- [The problem]: Nothing but a number is wanted here: the count of lines in the data holding the word "employ".

Extracted material Start Marker

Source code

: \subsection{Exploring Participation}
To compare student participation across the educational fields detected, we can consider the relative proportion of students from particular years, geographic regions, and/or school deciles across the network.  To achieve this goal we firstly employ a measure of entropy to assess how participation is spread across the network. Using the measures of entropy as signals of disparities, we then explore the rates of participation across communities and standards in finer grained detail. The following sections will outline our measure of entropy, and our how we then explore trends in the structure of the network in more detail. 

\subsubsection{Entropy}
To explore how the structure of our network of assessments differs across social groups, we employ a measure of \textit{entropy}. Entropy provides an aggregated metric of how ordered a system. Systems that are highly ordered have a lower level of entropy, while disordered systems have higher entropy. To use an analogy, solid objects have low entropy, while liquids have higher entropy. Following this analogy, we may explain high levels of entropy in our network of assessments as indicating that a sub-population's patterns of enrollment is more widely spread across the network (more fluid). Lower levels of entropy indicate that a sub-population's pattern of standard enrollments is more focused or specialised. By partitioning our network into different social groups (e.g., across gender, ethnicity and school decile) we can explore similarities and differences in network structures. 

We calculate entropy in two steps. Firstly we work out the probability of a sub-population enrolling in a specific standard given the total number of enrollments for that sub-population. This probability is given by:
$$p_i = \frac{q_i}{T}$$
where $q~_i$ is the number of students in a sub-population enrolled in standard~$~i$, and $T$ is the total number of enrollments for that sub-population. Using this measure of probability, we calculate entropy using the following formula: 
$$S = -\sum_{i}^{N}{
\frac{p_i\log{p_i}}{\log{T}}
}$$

Extracted material End Marker

- [Expected answer]: 2